_TRY IT_
Each record should be written out exactly as it stands.

_Stored data_
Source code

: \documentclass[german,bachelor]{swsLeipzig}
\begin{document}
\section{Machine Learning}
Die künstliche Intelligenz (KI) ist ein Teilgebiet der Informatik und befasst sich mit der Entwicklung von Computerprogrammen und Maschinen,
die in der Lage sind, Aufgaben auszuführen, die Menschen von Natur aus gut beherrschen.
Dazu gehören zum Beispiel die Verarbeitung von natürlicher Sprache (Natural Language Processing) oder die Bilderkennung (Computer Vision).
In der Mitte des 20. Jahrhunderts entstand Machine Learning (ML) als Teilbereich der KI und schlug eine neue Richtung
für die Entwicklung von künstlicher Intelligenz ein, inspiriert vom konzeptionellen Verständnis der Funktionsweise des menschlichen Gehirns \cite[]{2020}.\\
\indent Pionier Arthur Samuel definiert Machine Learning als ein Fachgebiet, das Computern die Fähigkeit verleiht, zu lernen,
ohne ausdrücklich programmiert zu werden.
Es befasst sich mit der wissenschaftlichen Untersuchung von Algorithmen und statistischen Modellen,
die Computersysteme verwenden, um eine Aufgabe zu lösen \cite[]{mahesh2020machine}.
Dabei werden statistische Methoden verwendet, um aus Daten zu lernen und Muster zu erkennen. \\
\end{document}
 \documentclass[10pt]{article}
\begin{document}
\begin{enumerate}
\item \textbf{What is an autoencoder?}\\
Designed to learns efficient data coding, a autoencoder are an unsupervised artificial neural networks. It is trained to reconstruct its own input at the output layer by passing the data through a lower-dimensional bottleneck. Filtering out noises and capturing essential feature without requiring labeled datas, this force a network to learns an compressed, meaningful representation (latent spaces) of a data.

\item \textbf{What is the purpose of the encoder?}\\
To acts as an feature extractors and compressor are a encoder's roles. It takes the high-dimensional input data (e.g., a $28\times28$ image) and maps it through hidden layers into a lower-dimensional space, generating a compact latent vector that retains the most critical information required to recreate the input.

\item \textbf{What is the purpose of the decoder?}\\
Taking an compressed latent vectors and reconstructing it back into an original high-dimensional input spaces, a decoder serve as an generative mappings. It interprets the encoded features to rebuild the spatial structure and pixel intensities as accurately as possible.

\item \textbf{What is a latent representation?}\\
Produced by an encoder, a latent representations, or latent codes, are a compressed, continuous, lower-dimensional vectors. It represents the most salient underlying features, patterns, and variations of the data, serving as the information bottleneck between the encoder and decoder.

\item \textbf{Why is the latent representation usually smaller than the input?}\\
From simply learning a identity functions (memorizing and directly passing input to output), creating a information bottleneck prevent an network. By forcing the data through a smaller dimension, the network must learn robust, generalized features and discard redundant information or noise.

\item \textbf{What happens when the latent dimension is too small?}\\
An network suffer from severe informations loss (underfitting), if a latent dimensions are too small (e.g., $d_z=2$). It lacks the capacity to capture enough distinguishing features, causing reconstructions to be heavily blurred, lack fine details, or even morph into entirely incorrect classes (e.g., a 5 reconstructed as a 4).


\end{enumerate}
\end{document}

_OUTPUT FOR THIS EXERCISE_
Source code

: \documentclass[german,bachelor]{swsLeipzig}
\begin{document}
\section{Machine Learning}
Die künstliche Intelligenz (KI) ist ein Teilgebiet der Informatik und befasst sich mit der Entwicklung von Computerprogrammen und Maschinen,
die in der Lage sind, Aufgaben auszuführen, die Menschen von Natur aus gut beherrschen.
Dazu gehören zum Beispiel die Verarbeitung von natürlicher Sprache (Natural Language Processing) oder die Bilderkennung (Computer Vision).
In der Mitte des 20. Jahrhunderts entstand Machine Learning (ML) als Teilbereich der KI und schlug eine neue Richtung
für die Entwicklung von künstlicher Intelligenz ein, inspiriert vom konzeptionellen Verständnis der Funktionsweise des menschlichen Gehirns \cite[]{2020}.\\
\indent Pionier Arthur Samuel definiert Machine Learning als ein Fachgebiet, das Computern die Fähigkeit verleiht, zu lernen,
ohne ausdrücklich programmiert zu werden.
Es befasst sich mit der wissenschaftlichen Untersuchung von Algorithmen und statistischen Modellen,
die Computersysteme verwenden, um eine Aufgabe zu lösen \cite[]{mahesh2020machine}.
Dabei werden statistische Methoden verwendet, um aus Daten zu lernen und Muster zu erkennen. \\
\end{document}
 \documentclass[10pt]{article}
\begin{document}
\begin{enumerate}
\item \textbf{What is an autoencoder?}\\
Designed to learns efficient data coding, a autoencoder are an unsupervised artificial neural networks. It is trained to reconstruct its own input at the output layer by passing the data through a lower-dimensional bottleneck. Filtering out noises and capturing essential feature without requiring labeled datas, this force a network to learns an compressed, meaningful representation (latent spaces) of a data.

\item \textbf{What is the purpose of the encoder?}\\
To acts as an feature extractors and compressor are a encoder's roles. It takes the high-dimensional input data (e.g., a $28\times28$ image) and maps it through hidden layers into a lower-dimensional space, generating a compact latent vector that retains the most critical information required to recreate the input.

\item \textbf{What is the purpose of the decoder?}\\
Taking an compressed latent vectors and reconstructing it back into an original high-dimensional input spaces, a decoder serve as an generative mappings. It interprets the encoded features to rebuild the spatial structure and pixel intensities as accurately as possible.

\item \textbf{What is a latent representation?}\\
Produced by an encoder, a latent representations, or latent codes, are a compressed, continuous, lower-dimensional vectors. It represents the most salient underlying features, patterns, and variations of the data, serving as the information bottleneck between the encoder and decoder.

\item \textbf{Why is the latent representation usually smaller than the input?}\\
From simply learning a identity functions (memorizing and directly passing input to output), creating a information bottleneck prevent an network. By forcing the data through a smaller dimension, the network must learn robust, generalized features and discard redundant information or noise.

\item \textbf{What happens when the latent dimension is too small?}\\
An network suffer from severe informations loss (underfitting), if a latent dimensions are too small (e.g., $d_z=2$). It lacks the capacity to capture enough distinguishing features, causing reconstructions to be heavily blurred, lack fine details, or even morph into entirely incorrect classes (e.g., a 5 reconstructed as a 4).


\end{enumerate}
\end{document}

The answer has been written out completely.